Because she loves stories. Not just to be amused, but to retain for future use. I can talk by the look in her eyes that it is being retained, kind of like bank deposits to retain interest (i.e. embellishment).
We drive through Conshohocken, and she queries her mommy all about her hometown with questions well beyond that of the average incoming missile of a ‘tween.
The other night, she asking me about old Atlantic City – the Atlantic City I remember as a kid around her current age; the Atlantic City before gambling made it the weird combination of glitz and the pits that it is now.
Among the stories was how my grandfather, Poppie, would wake up each day and, with a broad smile on his easy-going face, ask if it was a “beach day or a Two Guys day.”
Two guys, for the uninitiated, was a catch-all department store – a sorta pre-historic Target – where they had it all, from an arcade and a place to eat to a furniture department.
You could buy food, a new baseball glove or bell-bottom jeans for your platform shoes.
After Sofia drifted to sleep – these stories are often meant as biofeedback to cure summertime insomnia – an old idea resurfaced it what is left of my brain.
Beach day or a Two Guys Day?
That more or less sums up the forecast for every day from Memorial Day through Labor Day, does it not?
Especially here in the Melting Ice Age, the forecast is pretty much in the same octave range, is it not?
It is either going to be hot or very hot, with a chance of rain to varying degrees.
So, I wondered, why do we need met meteorolgists in the summertime?
No offense to them, or the profession.
And the world doesn’t need more journalists working at a coffee shop.
And the loss of eye candy – from any perspective — would mean less sweetness in the world.
All I’m talking about is a three-month furlough.
I’m willing to bet that nine out of 10 of us could care less, especially if the time is better spent on real news.
Seriously, why do we need to be told the obvious three times in a half-hour span – and all before the important news, like the sports?
Just throw a graphic up on the screen and the anchor can do a quick summary. Hot or very hot, and the chance of a thunderstorm by percentage.
In and out faster than Chris Christie at a burger joint drive-thru on his way to the beach.
And, since this is my idea, it must follow the rule of being after the sports, lest you run the risk of FCC fine.
I took the liberty of breaking out the calculator.
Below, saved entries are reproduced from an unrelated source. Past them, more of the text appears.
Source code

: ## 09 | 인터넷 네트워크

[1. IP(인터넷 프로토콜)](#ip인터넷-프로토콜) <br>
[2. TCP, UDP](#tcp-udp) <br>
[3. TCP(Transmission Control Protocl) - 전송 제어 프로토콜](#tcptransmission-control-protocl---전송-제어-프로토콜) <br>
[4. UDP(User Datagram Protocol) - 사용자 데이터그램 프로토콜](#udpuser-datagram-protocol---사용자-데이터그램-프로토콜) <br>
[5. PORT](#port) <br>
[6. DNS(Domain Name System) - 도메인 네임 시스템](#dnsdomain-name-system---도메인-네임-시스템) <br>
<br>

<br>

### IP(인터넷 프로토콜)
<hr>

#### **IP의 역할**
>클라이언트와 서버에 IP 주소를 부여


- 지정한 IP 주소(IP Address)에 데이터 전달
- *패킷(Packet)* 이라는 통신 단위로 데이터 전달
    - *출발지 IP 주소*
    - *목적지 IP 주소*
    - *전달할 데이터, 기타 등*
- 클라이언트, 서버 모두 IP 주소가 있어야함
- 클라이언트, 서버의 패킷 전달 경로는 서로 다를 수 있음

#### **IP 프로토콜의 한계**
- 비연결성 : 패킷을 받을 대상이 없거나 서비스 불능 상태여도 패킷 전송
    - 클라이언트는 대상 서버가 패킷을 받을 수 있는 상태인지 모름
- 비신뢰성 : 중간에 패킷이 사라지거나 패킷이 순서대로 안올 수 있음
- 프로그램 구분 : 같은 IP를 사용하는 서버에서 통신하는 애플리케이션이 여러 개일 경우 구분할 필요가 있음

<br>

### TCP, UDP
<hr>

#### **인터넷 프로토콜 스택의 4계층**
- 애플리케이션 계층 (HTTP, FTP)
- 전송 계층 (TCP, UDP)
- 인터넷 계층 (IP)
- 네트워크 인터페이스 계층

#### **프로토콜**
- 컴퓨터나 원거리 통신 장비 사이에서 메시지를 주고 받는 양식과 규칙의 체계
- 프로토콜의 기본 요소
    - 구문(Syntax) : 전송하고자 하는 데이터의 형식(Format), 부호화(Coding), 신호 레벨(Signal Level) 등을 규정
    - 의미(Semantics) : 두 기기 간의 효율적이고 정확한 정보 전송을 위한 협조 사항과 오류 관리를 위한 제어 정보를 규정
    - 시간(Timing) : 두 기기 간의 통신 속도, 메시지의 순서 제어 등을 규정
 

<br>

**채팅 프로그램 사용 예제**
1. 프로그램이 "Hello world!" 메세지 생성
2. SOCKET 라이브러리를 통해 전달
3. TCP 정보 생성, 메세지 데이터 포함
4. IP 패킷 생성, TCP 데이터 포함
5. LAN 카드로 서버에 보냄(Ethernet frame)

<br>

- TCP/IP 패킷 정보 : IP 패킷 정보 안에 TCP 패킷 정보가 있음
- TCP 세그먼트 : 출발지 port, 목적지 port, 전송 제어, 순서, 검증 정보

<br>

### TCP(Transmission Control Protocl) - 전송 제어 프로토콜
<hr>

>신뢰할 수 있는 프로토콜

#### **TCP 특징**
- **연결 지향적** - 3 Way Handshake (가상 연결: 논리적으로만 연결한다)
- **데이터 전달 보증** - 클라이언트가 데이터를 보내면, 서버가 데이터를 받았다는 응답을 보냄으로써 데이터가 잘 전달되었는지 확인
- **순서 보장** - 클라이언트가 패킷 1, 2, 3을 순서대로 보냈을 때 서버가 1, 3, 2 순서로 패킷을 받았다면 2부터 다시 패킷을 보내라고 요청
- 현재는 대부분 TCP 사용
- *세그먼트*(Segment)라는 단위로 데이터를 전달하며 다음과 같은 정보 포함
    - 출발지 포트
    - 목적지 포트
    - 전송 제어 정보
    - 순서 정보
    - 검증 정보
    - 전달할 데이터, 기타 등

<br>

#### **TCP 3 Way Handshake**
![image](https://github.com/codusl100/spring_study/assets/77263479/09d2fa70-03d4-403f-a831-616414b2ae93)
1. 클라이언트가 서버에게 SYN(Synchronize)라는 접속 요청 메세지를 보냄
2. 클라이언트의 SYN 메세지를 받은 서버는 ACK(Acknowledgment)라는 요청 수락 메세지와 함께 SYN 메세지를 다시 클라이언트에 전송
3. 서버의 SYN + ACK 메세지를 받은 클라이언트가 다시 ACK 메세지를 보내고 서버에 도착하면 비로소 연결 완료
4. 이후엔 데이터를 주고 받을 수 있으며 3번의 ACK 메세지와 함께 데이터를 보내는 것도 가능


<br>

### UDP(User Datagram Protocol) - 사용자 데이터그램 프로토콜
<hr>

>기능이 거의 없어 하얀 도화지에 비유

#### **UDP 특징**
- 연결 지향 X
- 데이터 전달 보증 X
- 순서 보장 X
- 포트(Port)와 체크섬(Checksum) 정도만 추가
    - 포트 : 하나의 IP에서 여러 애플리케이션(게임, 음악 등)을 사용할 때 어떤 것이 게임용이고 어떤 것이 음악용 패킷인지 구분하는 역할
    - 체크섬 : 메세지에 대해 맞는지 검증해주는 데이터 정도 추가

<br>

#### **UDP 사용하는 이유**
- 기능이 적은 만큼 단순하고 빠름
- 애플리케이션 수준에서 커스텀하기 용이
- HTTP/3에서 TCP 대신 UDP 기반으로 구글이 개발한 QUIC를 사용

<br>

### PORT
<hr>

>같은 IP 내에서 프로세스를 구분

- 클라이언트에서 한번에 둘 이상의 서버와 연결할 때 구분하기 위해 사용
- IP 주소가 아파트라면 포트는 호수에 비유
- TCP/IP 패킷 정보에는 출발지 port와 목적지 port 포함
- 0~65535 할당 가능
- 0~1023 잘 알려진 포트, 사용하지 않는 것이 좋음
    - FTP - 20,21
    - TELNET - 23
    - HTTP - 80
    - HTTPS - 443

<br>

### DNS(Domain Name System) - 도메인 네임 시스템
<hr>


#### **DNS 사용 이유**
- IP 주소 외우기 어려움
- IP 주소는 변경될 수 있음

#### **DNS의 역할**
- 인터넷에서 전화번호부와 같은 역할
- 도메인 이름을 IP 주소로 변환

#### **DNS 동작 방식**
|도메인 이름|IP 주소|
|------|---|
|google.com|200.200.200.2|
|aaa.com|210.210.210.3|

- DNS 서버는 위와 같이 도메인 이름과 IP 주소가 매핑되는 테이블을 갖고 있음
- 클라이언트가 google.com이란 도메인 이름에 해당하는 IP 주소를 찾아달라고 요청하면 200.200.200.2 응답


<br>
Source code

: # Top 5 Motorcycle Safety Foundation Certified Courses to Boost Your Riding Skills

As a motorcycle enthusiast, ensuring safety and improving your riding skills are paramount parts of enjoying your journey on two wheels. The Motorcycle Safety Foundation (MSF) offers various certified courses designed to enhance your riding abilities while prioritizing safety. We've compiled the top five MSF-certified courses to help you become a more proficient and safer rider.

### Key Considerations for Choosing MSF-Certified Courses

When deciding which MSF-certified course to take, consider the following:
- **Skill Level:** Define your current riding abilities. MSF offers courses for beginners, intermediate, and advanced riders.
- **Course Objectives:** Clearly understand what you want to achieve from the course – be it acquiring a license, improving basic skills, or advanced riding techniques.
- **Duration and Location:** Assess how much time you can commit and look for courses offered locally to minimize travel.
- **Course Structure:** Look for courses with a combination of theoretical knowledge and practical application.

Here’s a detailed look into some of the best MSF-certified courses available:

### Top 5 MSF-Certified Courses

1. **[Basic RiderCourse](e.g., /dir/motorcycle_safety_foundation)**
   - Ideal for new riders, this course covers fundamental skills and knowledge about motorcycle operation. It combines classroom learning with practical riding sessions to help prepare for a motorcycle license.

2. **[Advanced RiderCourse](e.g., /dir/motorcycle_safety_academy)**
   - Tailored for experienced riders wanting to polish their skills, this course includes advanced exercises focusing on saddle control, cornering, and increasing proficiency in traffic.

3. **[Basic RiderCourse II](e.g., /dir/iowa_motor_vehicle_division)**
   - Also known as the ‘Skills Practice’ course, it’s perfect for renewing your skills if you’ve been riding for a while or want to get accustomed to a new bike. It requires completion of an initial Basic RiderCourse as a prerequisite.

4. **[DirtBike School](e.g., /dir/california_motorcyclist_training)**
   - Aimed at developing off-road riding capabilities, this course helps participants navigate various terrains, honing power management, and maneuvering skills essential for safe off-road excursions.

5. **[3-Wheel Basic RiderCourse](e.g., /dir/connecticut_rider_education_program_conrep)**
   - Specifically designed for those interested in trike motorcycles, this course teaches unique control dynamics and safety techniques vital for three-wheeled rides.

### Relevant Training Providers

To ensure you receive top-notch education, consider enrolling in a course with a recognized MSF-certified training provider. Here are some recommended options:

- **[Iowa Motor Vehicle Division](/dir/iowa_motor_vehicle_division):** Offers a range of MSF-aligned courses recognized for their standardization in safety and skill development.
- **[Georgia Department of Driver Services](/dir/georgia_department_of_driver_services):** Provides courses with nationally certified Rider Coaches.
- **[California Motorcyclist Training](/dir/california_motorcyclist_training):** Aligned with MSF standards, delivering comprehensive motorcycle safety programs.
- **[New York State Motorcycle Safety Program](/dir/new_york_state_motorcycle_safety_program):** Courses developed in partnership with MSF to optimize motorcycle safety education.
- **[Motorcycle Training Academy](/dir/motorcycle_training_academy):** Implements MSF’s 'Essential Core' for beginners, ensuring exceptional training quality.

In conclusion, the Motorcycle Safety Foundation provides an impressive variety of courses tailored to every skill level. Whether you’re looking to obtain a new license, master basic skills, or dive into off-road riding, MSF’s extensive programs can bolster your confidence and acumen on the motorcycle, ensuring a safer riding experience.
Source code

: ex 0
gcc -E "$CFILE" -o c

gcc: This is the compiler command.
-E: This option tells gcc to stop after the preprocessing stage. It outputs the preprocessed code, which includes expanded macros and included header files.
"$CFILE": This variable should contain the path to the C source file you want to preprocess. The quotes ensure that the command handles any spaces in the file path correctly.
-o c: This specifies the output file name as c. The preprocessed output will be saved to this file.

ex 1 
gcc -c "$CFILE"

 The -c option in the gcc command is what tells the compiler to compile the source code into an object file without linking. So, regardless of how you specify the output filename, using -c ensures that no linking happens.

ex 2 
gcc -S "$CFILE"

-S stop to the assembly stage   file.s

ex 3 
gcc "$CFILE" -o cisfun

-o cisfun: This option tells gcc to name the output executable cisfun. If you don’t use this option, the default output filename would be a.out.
According the “fake news” on the “internets,” the average weather person makes $89,820 a year. There are four stations – the three networks plus FOX in Philadelphia, employing an average of three meterologists – which brings our three-month (Memorial Day to Labor Day) savings to $269,460 that can be donated to help causes more worthy than letting people know if it is going to be a beach day or a Two Guys Day.